Your instructions: Write out exactly the lines of the entries below from the one holding "しかし、ベストゲームの中から選ばなくても良い<br>" to the one holding "ダメだった場合企画を考え直し、9月30日に提出<br>", inclusive, and leave out all other lines.

Dataset excerpts:
******************************
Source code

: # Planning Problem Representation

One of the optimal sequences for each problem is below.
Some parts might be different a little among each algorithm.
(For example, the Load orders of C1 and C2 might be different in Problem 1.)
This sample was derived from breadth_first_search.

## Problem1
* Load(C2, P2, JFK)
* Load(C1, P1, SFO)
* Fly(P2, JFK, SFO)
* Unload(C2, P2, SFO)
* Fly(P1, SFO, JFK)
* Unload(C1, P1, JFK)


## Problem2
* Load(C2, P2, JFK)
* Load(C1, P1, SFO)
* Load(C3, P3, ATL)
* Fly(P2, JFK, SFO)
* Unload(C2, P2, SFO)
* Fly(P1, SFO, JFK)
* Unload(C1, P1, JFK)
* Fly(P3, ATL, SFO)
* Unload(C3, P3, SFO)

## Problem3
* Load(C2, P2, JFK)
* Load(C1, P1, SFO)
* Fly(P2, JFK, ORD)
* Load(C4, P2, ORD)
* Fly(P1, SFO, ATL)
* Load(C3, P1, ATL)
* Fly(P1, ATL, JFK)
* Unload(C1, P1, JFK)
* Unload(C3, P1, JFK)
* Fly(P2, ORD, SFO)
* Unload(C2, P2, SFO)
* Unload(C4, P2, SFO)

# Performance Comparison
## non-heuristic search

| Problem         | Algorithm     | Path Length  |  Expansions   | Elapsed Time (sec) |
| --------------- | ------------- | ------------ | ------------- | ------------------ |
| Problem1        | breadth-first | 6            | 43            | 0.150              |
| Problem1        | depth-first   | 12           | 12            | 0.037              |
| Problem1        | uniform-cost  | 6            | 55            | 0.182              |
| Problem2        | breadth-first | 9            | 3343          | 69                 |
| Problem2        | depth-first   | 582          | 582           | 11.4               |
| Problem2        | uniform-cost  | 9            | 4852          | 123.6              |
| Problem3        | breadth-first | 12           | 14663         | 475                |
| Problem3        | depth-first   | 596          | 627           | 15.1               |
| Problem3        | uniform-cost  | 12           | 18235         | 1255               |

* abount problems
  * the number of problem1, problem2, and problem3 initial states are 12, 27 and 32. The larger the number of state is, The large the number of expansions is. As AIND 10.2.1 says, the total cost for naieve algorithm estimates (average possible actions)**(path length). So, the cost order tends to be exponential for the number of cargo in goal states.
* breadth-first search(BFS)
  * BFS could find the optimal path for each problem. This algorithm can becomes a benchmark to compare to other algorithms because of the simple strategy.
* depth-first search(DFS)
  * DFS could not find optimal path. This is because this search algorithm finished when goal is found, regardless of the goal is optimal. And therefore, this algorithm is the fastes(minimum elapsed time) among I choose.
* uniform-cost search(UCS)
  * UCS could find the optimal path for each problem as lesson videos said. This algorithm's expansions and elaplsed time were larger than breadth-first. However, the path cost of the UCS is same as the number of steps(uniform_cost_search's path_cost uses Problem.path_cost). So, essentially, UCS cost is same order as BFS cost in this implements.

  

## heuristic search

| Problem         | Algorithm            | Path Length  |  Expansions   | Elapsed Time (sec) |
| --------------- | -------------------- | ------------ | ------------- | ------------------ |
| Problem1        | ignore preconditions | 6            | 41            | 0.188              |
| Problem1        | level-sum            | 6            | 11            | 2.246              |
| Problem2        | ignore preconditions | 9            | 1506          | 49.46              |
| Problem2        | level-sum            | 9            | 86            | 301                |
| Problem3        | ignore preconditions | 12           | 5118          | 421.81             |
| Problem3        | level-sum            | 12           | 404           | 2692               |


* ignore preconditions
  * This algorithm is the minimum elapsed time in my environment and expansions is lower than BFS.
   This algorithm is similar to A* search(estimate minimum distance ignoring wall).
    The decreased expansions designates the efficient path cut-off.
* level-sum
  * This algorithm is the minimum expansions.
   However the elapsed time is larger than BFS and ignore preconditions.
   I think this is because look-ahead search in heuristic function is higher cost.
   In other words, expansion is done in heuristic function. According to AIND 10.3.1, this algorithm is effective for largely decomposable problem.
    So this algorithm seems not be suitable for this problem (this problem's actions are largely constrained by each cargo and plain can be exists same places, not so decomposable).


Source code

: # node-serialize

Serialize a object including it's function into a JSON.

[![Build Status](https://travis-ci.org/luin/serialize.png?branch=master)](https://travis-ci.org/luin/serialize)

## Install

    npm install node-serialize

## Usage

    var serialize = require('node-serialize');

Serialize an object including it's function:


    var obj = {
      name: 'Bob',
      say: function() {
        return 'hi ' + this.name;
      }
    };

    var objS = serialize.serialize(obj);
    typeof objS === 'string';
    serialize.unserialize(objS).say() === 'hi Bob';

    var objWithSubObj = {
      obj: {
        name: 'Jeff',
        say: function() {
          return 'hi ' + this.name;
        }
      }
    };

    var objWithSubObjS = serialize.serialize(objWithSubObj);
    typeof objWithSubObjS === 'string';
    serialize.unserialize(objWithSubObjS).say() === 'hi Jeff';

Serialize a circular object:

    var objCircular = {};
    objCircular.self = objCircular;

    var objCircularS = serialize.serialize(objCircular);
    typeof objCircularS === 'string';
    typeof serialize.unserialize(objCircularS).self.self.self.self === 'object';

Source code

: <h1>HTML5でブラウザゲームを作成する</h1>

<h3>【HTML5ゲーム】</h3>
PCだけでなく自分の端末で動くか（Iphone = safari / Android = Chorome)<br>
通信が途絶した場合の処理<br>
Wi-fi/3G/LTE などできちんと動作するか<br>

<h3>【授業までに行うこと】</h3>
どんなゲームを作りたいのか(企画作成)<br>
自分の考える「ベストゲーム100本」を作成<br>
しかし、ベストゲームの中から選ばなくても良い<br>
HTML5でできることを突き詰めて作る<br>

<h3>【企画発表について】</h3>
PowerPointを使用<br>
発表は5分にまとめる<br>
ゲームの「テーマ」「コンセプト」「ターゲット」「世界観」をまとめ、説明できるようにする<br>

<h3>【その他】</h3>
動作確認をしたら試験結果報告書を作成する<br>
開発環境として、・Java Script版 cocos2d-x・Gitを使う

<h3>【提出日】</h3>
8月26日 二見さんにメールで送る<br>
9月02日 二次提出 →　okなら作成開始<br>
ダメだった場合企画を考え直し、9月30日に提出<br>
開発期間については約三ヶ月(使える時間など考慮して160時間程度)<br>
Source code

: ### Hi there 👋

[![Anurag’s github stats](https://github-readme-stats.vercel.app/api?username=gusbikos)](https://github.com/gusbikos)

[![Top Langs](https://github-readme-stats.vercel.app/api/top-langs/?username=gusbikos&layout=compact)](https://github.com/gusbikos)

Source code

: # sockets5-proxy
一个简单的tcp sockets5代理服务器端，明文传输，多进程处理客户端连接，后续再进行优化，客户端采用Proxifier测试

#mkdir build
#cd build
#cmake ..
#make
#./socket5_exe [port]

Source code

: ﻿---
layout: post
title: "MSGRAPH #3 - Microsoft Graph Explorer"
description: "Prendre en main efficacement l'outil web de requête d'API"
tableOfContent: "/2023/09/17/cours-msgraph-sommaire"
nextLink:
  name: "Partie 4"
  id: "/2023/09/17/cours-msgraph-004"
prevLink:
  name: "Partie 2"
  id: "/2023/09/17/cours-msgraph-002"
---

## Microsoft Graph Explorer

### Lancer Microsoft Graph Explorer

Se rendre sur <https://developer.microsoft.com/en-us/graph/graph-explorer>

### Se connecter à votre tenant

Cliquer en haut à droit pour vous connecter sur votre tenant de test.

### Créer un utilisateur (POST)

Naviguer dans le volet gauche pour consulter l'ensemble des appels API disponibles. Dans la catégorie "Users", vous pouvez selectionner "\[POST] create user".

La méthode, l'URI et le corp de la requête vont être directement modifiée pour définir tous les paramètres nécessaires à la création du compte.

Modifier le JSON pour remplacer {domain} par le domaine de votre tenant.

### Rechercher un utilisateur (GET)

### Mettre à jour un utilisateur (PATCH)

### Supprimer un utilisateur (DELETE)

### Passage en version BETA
******************************
Solution below:
しかし、ベストゲームの中から選ばなくても良い<br>
HTML5でできることを突き詰めて作る<br>

<h3>【企画発表について】</h3>
PowerPointを使用<br>
発表は5分にまとめる<br>
ゲームの「テーマ」「コンセプト」「ターゲット」「世界観」をまとめ、説明できるようにする<br>

<h3>【その他】</h3>
動作確認をしたら試験結果報告書を作成する<br>
開発環境として、・Java Script版 cocos2d-x・Gitを使う

<h3>【提出日】</h3>
8月26日 二見さんにメールで送る<br>
9月02日 二次提出 →　okなら作成開始<br>
ダメだった場合企画を考え直し、9月30日に提出<br>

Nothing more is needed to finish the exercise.